Individual GNOME applications
Individual GNOME applications
Posted Jun 24, 2025 5:40 UTC (Tue) by SiB (subscriber, #4048)Parent article: GNOME deepens systemd dependencies
Will it become difficult or impossible to run individual applications with sysv and X11?
Posted Jun 24, 2025 6:58 UTC (Tue)
by ebee_matteo (subscriber, #165284)
[Link] (16 responses)
At some point the move to wayland will kinda kick in, and then I expect X11 to slowly go away simply because there seem to be a strong dip in number of commits/bugfixes. Certain things like HiDPI and multiple monitor setups that are expected by modern users are very difficult to add to X11. But wayland is quickly closing the gap. Running old applications requiring X under Wayland is mostly fine by now.
But at the end, it's a matter of effort and distro support. As long as there are enough sysv or openrc users around willing to support them, it will keep working. Maybe not with GNOME, but there are other DEs out there. Systemd also has a compatibility layer for sysv.

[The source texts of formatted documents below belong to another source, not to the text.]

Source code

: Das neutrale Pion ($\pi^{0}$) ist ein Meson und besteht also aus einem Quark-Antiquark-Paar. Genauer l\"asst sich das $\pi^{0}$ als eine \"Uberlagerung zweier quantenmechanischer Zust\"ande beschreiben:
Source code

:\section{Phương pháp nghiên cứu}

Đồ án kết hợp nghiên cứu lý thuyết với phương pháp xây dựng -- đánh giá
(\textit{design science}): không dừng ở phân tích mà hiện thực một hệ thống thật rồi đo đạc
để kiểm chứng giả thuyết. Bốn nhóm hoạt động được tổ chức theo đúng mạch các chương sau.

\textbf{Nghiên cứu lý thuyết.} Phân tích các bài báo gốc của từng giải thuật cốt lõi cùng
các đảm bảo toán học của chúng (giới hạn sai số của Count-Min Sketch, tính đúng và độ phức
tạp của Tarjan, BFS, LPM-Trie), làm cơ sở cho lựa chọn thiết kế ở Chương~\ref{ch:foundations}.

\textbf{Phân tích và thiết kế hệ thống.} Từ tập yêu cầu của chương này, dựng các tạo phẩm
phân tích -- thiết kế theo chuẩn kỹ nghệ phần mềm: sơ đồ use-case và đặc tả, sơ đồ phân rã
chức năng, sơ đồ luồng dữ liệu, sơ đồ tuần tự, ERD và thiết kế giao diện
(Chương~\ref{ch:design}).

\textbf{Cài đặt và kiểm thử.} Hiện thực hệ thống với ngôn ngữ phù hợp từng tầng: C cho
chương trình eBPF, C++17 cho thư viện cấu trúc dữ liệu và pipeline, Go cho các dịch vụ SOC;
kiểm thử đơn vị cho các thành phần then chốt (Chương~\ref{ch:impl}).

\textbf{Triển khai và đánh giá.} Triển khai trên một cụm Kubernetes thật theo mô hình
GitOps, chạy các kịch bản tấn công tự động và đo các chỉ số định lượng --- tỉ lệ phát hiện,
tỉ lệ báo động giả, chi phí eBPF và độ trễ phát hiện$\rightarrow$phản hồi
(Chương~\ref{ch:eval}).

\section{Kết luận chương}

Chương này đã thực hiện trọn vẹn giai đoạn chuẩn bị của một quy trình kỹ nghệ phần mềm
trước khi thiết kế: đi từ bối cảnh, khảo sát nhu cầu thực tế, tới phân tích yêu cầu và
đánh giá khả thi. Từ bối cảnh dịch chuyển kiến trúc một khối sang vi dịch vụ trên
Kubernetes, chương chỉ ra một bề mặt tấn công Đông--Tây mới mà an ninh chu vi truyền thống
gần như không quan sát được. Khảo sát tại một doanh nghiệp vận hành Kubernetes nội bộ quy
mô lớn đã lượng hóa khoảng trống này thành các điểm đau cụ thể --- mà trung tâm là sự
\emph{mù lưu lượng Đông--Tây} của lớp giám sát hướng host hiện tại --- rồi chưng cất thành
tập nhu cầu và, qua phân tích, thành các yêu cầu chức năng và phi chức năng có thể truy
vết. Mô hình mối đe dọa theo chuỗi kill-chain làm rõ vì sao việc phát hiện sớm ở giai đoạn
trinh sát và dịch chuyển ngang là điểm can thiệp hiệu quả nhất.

The reality is that Linux is becoming more successful also for enterprise workstations. Which is what most of us always wished for, right? More "market share". That means that covering a lot of use cases that are "enterprise" in nature (e.g. Microsoft Entra ID interoperability) is mandatory to stay relevant. These were not as important before. Now businesses which are financing development are strongly pushed to cater for these requirements. Read Red Hat, for instance, from governments and companies around the globe.
At some point, we need to understand that we are somewhat victims of our own success. The system becomes more complicated because it needs to, not just because some youngsters think reimplementing everything is fun. This is an hobbyist system becoming finally mainstream, and having to respond to regulatory and interoperability constraints.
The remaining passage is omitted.